DevOps Engineer
Overview: We are seeking a highly skilled DevOps Engineer with extensive experience in cloud infrastructure, Kubernetes, CI/CD pipelines, and monitoring tools. The ideal candidate should have a solid background in AWS services, Terraform, Prometheus, Grafana, and possess excellent communication skills to collaborate effectively with cross-functional teams.
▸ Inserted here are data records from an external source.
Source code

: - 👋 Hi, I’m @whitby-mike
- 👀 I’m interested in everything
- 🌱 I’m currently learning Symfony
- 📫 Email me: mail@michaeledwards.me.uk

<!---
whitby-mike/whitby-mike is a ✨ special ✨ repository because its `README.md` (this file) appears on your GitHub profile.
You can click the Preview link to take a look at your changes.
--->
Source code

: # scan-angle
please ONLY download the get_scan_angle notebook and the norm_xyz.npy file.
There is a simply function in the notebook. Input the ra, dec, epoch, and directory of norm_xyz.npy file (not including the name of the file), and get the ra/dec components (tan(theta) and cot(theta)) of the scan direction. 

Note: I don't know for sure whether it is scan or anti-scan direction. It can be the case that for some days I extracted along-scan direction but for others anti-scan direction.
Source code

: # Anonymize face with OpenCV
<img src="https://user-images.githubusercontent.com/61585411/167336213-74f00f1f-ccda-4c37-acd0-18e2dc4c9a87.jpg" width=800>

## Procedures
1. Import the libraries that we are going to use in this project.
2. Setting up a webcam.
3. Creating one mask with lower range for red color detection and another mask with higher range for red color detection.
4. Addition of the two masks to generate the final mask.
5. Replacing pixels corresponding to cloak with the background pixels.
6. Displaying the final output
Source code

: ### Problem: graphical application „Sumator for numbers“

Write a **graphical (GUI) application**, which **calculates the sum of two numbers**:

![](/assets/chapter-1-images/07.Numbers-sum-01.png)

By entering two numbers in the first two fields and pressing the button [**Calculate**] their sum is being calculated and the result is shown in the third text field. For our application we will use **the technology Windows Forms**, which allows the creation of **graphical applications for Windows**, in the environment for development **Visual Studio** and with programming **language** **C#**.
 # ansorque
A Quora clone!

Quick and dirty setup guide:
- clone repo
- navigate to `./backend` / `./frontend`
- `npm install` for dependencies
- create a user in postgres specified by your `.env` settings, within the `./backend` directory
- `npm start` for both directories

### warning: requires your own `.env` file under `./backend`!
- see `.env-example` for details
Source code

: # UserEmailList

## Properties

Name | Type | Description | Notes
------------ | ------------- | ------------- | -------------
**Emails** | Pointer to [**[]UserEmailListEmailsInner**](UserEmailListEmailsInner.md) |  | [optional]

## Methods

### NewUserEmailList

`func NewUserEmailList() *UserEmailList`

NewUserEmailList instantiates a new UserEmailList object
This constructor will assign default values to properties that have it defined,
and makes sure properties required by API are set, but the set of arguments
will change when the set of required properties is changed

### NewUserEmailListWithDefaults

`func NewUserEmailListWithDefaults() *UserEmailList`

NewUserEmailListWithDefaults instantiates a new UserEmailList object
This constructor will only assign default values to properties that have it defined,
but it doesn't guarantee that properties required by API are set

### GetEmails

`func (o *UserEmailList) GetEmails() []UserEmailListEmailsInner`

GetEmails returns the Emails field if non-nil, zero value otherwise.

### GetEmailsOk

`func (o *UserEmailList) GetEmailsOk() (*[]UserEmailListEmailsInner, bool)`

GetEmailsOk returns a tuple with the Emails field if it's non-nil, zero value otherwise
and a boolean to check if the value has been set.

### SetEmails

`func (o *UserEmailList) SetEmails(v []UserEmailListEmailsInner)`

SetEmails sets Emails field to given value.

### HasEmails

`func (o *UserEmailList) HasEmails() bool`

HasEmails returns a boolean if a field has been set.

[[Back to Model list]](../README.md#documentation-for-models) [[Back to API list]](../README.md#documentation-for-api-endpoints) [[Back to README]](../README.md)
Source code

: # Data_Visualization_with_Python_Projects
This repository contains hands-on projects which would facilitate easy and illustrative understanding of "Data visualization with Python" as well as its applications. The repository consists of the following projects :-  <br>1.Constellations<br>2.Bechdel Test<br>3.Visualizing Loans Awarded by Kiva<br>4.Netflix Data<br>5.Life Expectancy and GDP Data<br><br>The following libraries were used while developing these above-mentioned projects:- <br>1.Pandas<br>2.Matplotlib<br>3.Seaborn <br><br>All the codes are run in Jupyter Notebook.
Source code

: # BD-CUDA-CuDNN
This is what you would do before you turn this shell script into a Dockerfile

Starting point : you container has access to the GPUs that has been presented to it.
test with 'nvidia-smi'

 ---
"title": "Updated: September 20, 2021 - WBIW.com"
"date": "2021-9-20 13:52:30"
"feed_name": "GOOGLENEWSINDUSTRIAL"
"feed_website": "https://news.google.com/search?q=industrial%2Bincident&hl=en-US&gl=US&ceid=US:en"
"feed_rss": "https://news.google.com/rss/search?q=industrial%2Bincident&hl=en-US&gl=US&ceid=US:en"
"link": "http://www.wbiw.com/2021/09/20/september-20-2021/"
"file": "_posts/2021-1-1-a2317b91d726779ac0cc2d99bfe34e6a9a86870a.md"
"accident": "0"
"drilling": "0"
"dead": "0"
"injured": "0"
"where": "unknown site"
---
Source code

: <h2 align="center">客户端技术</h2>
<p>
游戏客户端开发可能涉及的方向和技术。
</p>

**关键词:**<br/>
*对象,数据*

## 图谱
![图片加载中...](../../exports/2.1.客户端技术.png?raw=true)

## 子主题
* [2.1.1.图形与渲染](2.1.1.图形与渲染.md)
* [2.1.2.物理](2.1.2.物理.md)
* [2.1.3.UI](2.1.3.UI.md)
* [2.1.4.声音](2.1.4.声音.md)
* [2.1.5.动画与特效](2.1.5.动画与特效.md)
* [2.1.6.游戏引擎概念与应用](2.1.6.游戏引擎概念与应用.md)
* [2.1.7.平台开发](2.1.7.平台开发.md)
Professionalism and the ability to handle on-call responsibilities during night-time incidents are essential.
Key Responsibilities:
• Design, deploy, and maintain Kubernetes clusters on AWS EKS.
• Implement infrastructure as code using Terraform or Terragrunt for provisioning AWS resources (e.g., RDS, S3).
• Develop and maintain CI/CD pipelines to automate software delivery.
• Set up monitoring and alerting using Prometheus and Grafana for proactive system management.
• Ensure high availability, scalability, and security of production systems.
• Participate in incident response and on-call rotation to resolve system outages during nighttime hours.
• Collaborate with development teams to optimize application performance and infrastructure efficiency.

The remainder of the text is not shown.